(Records shown)
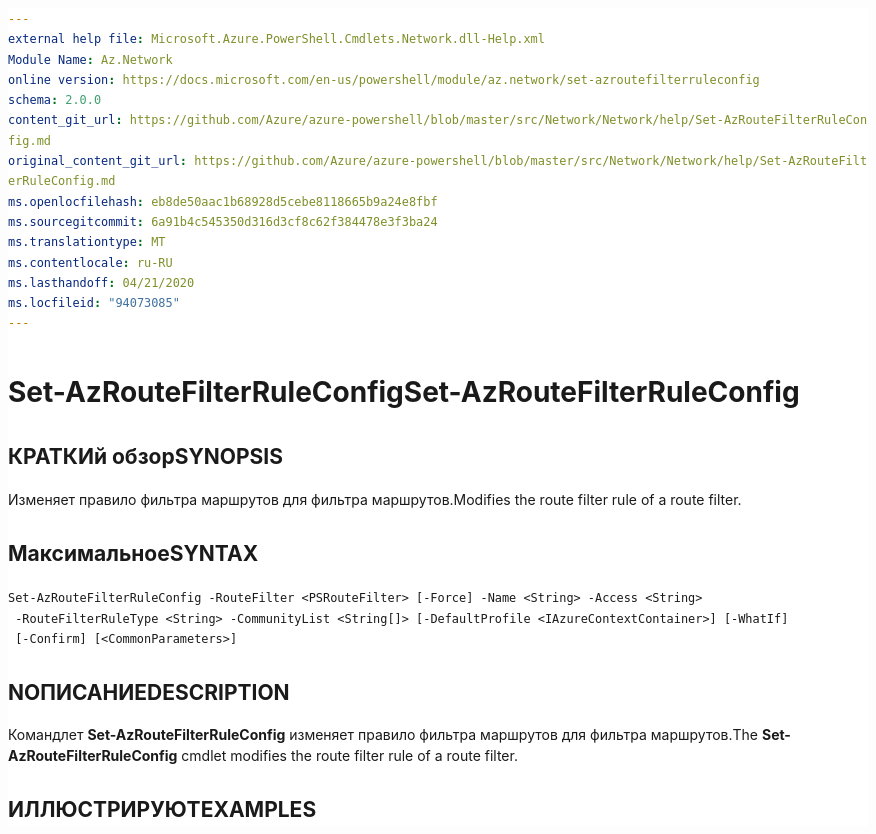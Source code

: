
 ```yaml
---
external help file: Microsoft.Azure.PowerShell.Cmdlets.Network.dll-Help.xml
Module Name: Az.Network
online version: https://docs.microsoft.com/en-us/powershell/module/az.network/set-azroutefilterruleconfig
schema: 2.0.0
content_git_url: https://github.com/Azure/azure-powershell/blob/master/src/Network/Network/help/Set-AzRouteFilterRuleConfig.md
original_content_git_url: https://github.com/Azure/azure-powershell/blob/master/src/Network/Network/help/Set-AzRouteFilterRuleConfig.md
ms.openlocfilehash: eb8de50aac1b68928d5cebe8118665b9a24e8fbf
ms.sourcegitcommit: 6a91b4c545350d316d3cf8c62f384478e3f3ba24
ms.translationtype: MT
ms.contentlocale: ru-RU
ms.lasthandoff: 04/21/2020
ms.locfileid: "94073085"
---
```

# <span data-ttu-id="32561-101">Set-AzRouteFilterRuleConfig</span><span class="sxs-lookup"><span data-stu-id="32561-101">Set-AzRouteFilterRuleConfig</span></span>

## <span data-ttu-id="32561-102">КРАТКИй обзор</span><span class="sxs-lookup"><span data-stu-id="32561-102">SYNOPSIS</span></span>
<span data-ttu-id="32561-103">Изменяет правило фильтра маршрутов для фильтра маршрутов.</span><span class="sxs-lookup"><span data-stu-id="32561-103">Modifies the route filter rule of a route filter.</span></span>

## <span data-ttu-id="32561-104">Максимальное</span><span class="sxs-lookup"><span data-stu-id="32561-104">SYNTAX</span></span>

```
Set-AzRouteFilterRuleConfig -RouteFilter <PSRouteFilter> [-Force] -Name <String> -Access <String>
 -RouteFilterRuleType <String> -CommunityList <String[]> [-DefaultProfile <IAzureContextContainer>] [-WhatIf]
 [-Confirm] [<CommonParameters>]
```

## <span data-ttu-id="32561-105">NОПИСАНИЕ</span><span class="sxs-lookup"><span data-stu-id="32561-105">DESCRIPTION</span></span>
<span data-ttu-id="32561-106">Командлет **Set-AzRouteFilterRuleConfig** изменяет правило фильтра маршрутов для фильтра маршрутов.</span><span class="sxs-lookup"><span data-stu-id="32561-106">The **Set-AzRouteFilterRuleConfig** cmdlet modifies the route filter rule of a route filter.</span></span>

## <span data-ttu-id="32561-107">ИЛЛЮСТРИРУЮТ</span><span class="sxs-lookup"><span data-stu-id="32561-107">EXAMPLES</span></span>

(Task objective) Except for the pictures, the whole listing above should be transcribed exactly.

(Result of this task)
Source code

:
 ```yaml
---
external help file: Microsoft.Azure.PowerShell.Cmdlets.Network.dll-Help.xml
Module Name: Az.Network
online version: https://docs.microsoft.com/en-us/powershell/module/az.network/set-azroutefilterruleconfig
schema: 2.0.0
content_git_url: https://github.com/Azure/azure-powershell/blob/master/src/Network/Network/help/Set-AzRouteFilterRuleConfig.md
original_content_git_url: https://github.com/Azure/azure-powershell/blob/master/src/Network/Network/help/Set-AzRouteFilterRuleConfig.md
ms.openlocfilehash: eb8de50aac1b68928d5cebe8118665b9a24e8fbf
ms.sourcegitcommit: 6a91b4c545350d316d3cf8c62f384478e3f3ba24
ms.translationtype: MT
ms.contentlocale: ru-RU
ms.lasthandoff: 04/21/2020
ms.locfileid: "94073085"
---
```

# <span data-ttu-id="32561-101">Set-AzRouteFilterRuleConfig</span><span class="sxs-lookup"><span data-stu-id="32561-101">Set-AzRouteFilterRuleConfig</span></span>

## <span data-ttu-id="32561-102">КРАТКИй обзор</span><span class="sxs-lookup"><span data-stu-id="32561-102">SYNOPSIS</span></span>
<span data-ttu-id="32561-103">Изменяет правило фильтра маршрутов для фильтра маршрутов.</span><span class="sxs-lookup"><span data-stu-id="32561-103">Modifies the route filter rule of a route filter.</span></span>

## <span data-ttu-id="32561-104">Максимальное</span><span class="sxs-lookup"><span data-stu-id="32561-104">SYNTAX</span></span>

```
Set-AzRouteFilterRuleConfig -RouteFilter <PSRouteFilter> [-Force] -Name <String> -Access <String>
 -RouteFilterRuleType <String> -CommunityList <String[]> [-DefaultProfile <IAzureContextContainer>] [-WhatIf]
 [-Confirm] [<CommonParameters>]
```

## <span data-ttu-id="32561-105">NОПИСАНИЕ</span><span class="sxs-lookup"><span data-stu-id="32561-105">DESCRIPTION</span></span>
<span data-ttu-id="32561-106">Командлет **Set-AzRouteFilterRuleConfig** изменяет правило фильтра маршрутов для фильтра маршрутов.</span><span class="sxs-lookup"><span data-stu-id="32561-106">The **Set-AzRouteFilterRuleConfig** cmdlet modifies the route filter rule of a route filter.</span></span>

## <span data-ttu-id="32561-107">ИЛЛЮСТРИРУЮТ</span><span class="sxs-lookup"><span data-stu-id="32561-107">EXAMPLES</span></span>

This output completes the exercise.